Four generations of Arbuthnots worked with the firm but their cousins went on to become Governors of Madras, commanders of the Madras Army and one even became a Governor of the Bank of England. No wonder the public confidence in the integrity of the firm was so unflinching and its transactions bulged.
In 1906 the senior partner was Sir George Gough Arbuthnot, a pillar of European Society in Madras. He employed 10,000 people under him. With the Suez Canal dug the world was becoming a village. Arbuthnot, in a move for globalisation, invested in a London branch operated by Macfadyen & Co. Macfadyen invested lavishly in daring enterprises, such as gold, American railway projects and in plantation crops of the West Indies.

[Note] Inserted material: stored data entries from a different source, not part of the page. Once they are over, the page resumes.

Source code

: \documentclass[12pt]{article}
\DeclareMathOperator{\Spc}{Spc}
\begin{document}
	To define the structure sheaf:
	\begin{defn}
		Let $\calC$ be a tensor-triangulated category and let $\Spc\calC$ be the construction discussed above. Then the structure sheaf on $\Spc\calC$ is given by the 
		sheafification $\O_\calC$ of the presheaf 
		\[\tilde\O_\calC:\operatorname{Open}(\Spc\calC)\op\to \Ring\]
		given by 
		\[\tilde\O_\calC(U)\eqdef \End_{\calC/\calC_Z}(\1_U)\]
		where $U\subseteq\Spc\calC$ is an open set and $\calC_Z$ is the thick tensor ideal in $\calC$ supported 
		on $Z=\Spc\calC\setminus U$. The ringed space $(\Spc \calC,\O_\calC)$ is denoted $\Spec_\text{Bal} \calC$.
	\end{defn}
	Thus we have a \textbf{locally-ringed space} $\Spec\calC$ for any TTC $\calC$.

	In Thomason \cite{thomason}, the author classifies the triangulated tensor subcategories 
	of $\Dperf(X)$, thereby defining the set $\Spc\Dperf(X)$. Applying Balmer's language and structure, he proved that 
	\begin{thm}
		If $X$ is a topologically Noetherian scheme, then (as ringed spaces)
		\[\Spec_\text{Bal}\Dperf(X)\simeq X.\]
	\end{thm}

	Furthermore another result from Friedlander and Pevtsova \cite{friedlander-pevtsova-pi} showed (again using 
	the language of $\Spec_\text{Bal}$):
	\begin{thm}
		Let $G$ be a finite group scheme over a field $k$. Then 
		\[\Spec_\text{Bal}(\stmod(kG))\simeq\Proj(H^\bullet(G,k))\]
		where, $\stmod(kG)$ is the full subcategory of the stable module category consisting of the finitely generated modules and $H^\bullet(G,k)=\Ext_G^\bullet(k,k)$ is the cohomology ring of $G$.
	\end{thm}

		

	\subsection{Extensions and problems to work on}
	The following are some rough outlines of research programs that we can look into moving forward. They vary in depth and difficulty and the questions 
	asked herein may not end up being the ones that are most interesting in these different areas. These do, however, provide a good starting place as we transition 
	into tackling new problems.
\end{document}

Things were going well and profits on books seemed fantastic when one fine day Macfadyen jumped before a running train. “Suicide due to temporary insanity,” was the inquest report. It was definitely insanity, but not temporary. He had brought down the century-old firm with his long-term speculation.
On October 22, 1906, the gates of Arbuthnot & Co, First Line Beach, carried the announcement that the company had suspended payments. Soon the gates were besieged by alarmed investors who were all turned away by police.
The firm petitioned the courts to be declared insolvent. This was not a crunch; this was a national catastrophe. The future of many people was wiped out. The Diwan of Cochin had to sell his unfinished house on Edward Elliot’s Road and start a brick retail shop to feed his family. Even the Governor of Madras, Lawley, lost a lot of his savings. Temples and charities were shut down.
George Arbuthnot was tried for the fraudulent activities and received a sentence of 18 months rigorous imprisonment. A leading newspaper of Madras wrote an editorial -- “For a dozen years now, how many widows, orphans, old pensioners, Government officials and others have been lured into the net of the pretended pompousness of this firm to deposit their money, not knowing that Messrs. Arbuthnot & Co. was but a whited sepulcher?”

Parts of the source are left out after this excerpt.